Document images with source code
════════

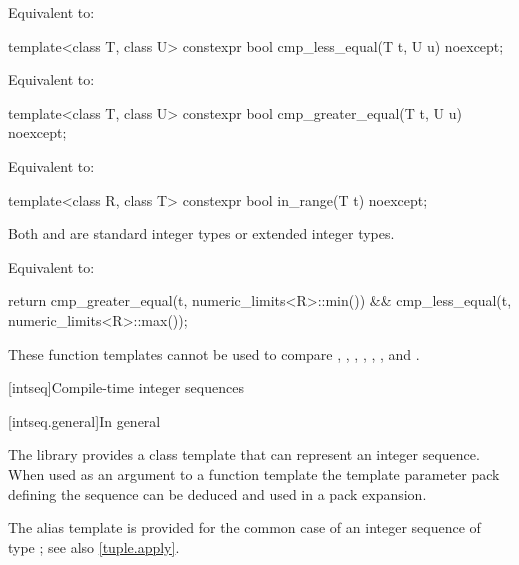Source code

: \begin{itemdescr}
\pnum
\effects
Equivalent to: 
\end{itemdescr}

%
\begin{itemdecl}
template<class T, class U>
  constexpr bool cmp_less_equal(T t, U u) noexcept;
\end{itemdecl}

\begin{itemdescr}
\pnum
\effects
Equivalent to: 
\end{itemdescr}

%
\begin{itemdecl}
template<class T, class U>
  constexpr bool cmp_greater_equal(T t, U u) noexcept;
\end{itemdecl}

\begin{itemdescr}
\pnum
\effects
Equivalent to: 
\end{itemdescr}

%
\begin{itemdecl}
template<class R, class T>
  constexpr bool in_range(T t) noexcept;
\end{itemdecl}

\begin{itemdescr}
\pnum
\mandates
Both  and  are standard integer types or
extended integer types.

\pnum
\effects
Equivalent to:
\begin{codeblock}
return cmp_greater_equal(t, numeric_limits<R>::min()) &&
       cmp_less_equal(t, numeric_limits<R>::max());
\end{codeblock}
\end{itemdescr}

\pnum
\begin{note}
These function templates cannot be used to compare
,
,
,
,
,
, and
.
\end{note}

[intseq]{Compile-time integer sequences}

[intseq.general]{In general}

\pnum
The library provides a class template that can represent an integer sequence.
When used as an argument to a function template the template parameter pack defining the
sequence can be deduced and used in a pack expansion.
\begin{note}
The  alias template is provided for the common case of
an integer sequence of type ; see also \ref{tuple.apply}.
\end{note}


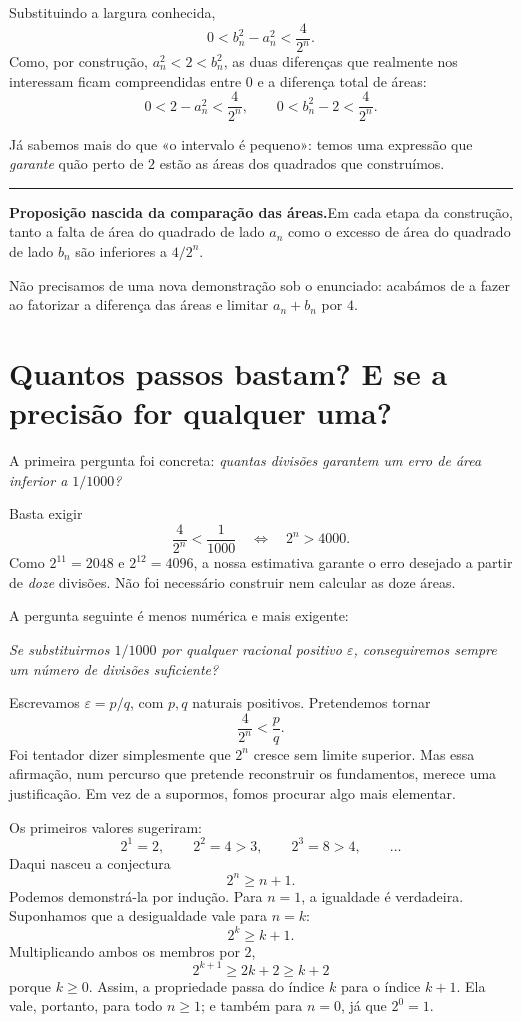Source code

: \documentclass[11pt,a4paper]{article}
\newcommand{\questao}[1]{\par\medskip\noindent\textit{#1}\par\smallskip}
\newcommand{\assentado}[2]{%
\par\medskip\noindent\begingroup\color{azul}\rule{\linewidth}{0.45pt}\par\smallskip
\noindent\textbf{#1.}\enspace #2\par\endgroup\medskip}
\begin{document}
Substituindo a largura conhecida,
\[
\boxed{0<b_n^2-a_n^2<\frac4{2^n}.}
\]
Como, por construção, $a_n^2<2<b_n^2$, as duas diferenças que realmente nos interessam ficam compreendidas entre $0$ e a diferença total de áreas:
\[
0<2-a_n^2<\frac4{2^n},
\qquad
0<b_n^2-2<\frac4{2^n}.
\]

Já sabemos mais do que «o intervalo é pequeno»: temos uma expressão que \emph{garante} quão perto de $2$ estão as áreas dos quadrados que construímos.

\assentado{Proposição nascida da comparação das áreas}{Em cada etapa da construção, tanto a falta de área do quadrado de lado $a_n$ como o excesso de área do quadrado de lado $b_n$ são inferiores a $4/2^n$.}

Não precisamos de uma nova demonstração sob o enunciado: acabámos de a fazer ao fatorizar a diferença das áreas e limitar $a_n+b_n$ por $4$.

\section{Quantos passos bastam? E se a precisão for qualquer uma?}

A primeira pergunta foi concreta: \emph{quantas divisões garantem um erro de área inferior a $1/1000$?}

Basta exigir
\[
\frac4{2^n}<\frac1{1000}
\quad\Longleftrightarrow\quad
2^n>4000.
\]
Como $2^{11}=2048$ e $2^{12}=4096$, a nossa estimativa garante o erro desejado a partir de \emph{doze} divisões. Não foi necessário construir nem calcular as doze áreas.

A pergunta seguinte é menos numérica e mais exigente:

\questao{Se substituirmos $1/1000$ por qualquer racional positivo $\varepsilon$, conseguiremos sempre um número de divisões suficiente?}

Escrevamos $\varepsilon=p/q$, com $p,q$ naturais positivos. Pretendemos tornar
\[
\frac4{2^n}<\frac pq.
\]
Foi tentador dizer simplesmente que $2^n$ cresce sem limite superior. Mas essa afirmação, num percurso que pretende reconstruir os fundamentos, merece uma justificação. Em vez de a supormos, fomos procurar algo mais elementar.

Os primeiros valores sugeriram:
\[
2^1=2,\qquad 2^2=4>3,\qquad 2^3=8>4,\qquad\ldots
\]
Daqui nasceu a conjectura
\[
2^n\ge n+1.
\]
Podemos demonstrá-la por indução. Para $n=1$, a igualdade é verdadeira. Suponhamos que a desigualdade vale para $n=k$:
\[
2^k\ge k+1.
\]
Multiplicando ambos os membros por $2$,
\[
2^{k+1}\ge2k+2\ge k+2
\]
porque $k\ge0$. Assim, a propriedade passa do índice $k$ para o índice $k+1$. Ela vale, portanto, para todo $n\ge1$; e também para $n=0$, já que $2^0=1$.
\end{document}
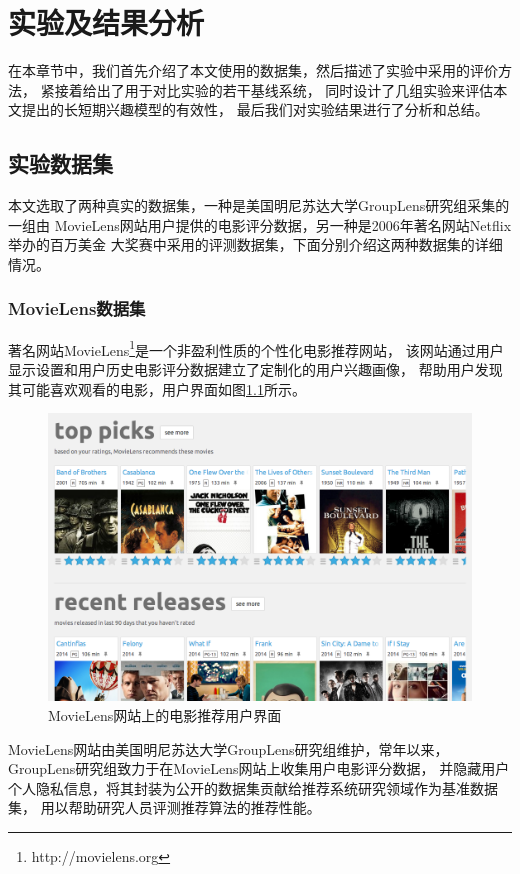 \chapter{实验及结果分析}
在本章节中，我们首先介绍了本文使用的数据集，然后描述了实验中采用的评价方法，
紧接着给出了用于对比实验的若干基线系统，
同时设计了几组实验来评估本文提出的长短期兴趣模型的有效性，
最后我们对实验结果进行了分析和总结。

\section{实验数据集}
本文选取了两种真实的数据集，一种是美国明尼苏达大学GroupLens研究组采集的一组由
MovieLens网站用户提供的电影评分数据，另一种是2006年著名网站Netflix举办的百万美金
大奖赛中采用的评测数据集，下面分别介绍这两种数据集的详细情况。

\subsection{MovieLens数据集}
著名网站MovieLens\footnote{http://movielens.org}是一个非盈利性质的个性化电影推荐网站，
该网站通过用户显示设置和用户历史电影评分数据建立了定制化的用户兴趣画像，
帮助用户发现其可能喜欢观看的电影，用户界面如图\ref{fig:movielens}所示。

\begin{figure}[htbp]
\centering
\includegraphics[scale=0.36]{images/movielens.png}
\caption{MovieLens网站上的电影推荐用户界面}
\label{fig:movielens}
\end{figure}

MovieLens网站由美国明尼苏达大学GroupLens研究组维护，常年以来，
GroupLens研究组致力于在MovieLens网站上收集用户电影评分数据，
并隐藏用户个人隐私信息，将其封装为公开的数据集贡献给推荐系统研究领域作为基准数据集，
用以帮助研究人员评测推荐算法的推荐性能。

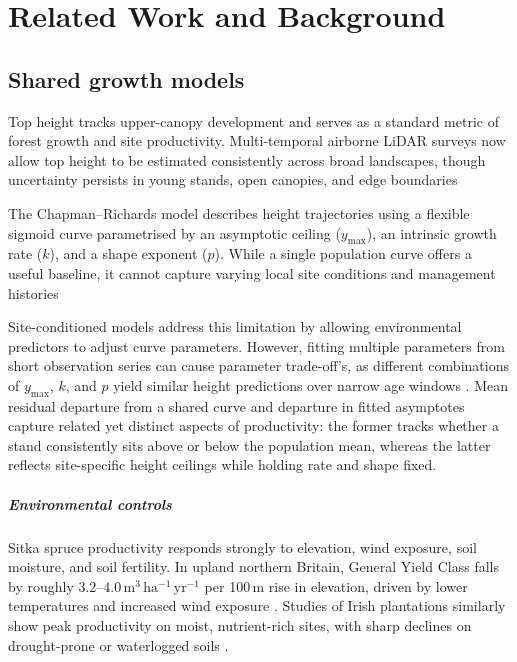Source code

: \documentclass[logo,msc,ai]{infthesis}           %
\begin{document}
\chapter{Related Work and Background}

\section*{Shared growth models}
Top height tracks upper-canopy development and serves as a standard metric of forest growth and site productivity. Multi-temporal airborne LiDAR surveys now allow top height to be estimated consistently across broad landscapes, though uncertainty persists in young stands, open canopies, and edge boundaries \cite{ForestResearch2026Sitka_C1_SS, suarezminguez2008Practical_C1_SS}

The Chapman--Richards model describes height trajectories using a flexible sigmoid curve parametrised by an asymptotic ceiling ($y_{\max}$), an intrinsic growth rate ($k$), and a shape exponent ($p$). While a single population curve offers a useful baseline, it cannot capture varying local site conditions and management histories \cite{richards1959Flexible_C2_CR, pommerening2015Methods_C2_CR, mason2011Sitka_C1_SS}

Site-conditioned models address this limitation by allowing environmental predictors to adjust curve parameters. However, fitting multiple parameters from short observation series can cause parameter trade-off's, as different combinations of $y_{\max}$, $k$, and $p$ yield similar height predictions over narrow age windows \cite{scolforo2013Dominant_C2_CR, socha2021Regional_C2_CR, rennolls1995Forest_C2_CR}. Mean residual departure from a shared curve and departure in fitted asymptotes capture related yet distinct aspects of productivity: the former tracks whether a stand consistently sits above or below the population mean, whereas the latter reflects site-specific height ceilings while holding rate and shape fixed.

\paragraph*{Environmental controls}
Sitka spruce productivity responds strongly to elevation, wind exposure, soil moisture, and soil fertility. In upland northern Britain, General Yield Class falls by roughly $3.2\text{--}4.0\,\mathrm{m^3\,ha^{-1}\,yr^{-1}}$ per 100\,m rise in elevation, driven by lower temperatures and increased wind exposure \cite{worrell1990Productivity1_C1_SS}. Studies of Irish plantations similarly show peak productivity on moist, nutrient-rich sites, with sharp declines on drought-prone or waterlogged soils \cite{farrelly2011Sitka_C1_SS}.
\end{document}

════════

Lines holding "intseq" in the data above: copy each of them.

**Solution to this exercise**
[intseq]{Compile-time integer sequences}
[intseq.general]{In general}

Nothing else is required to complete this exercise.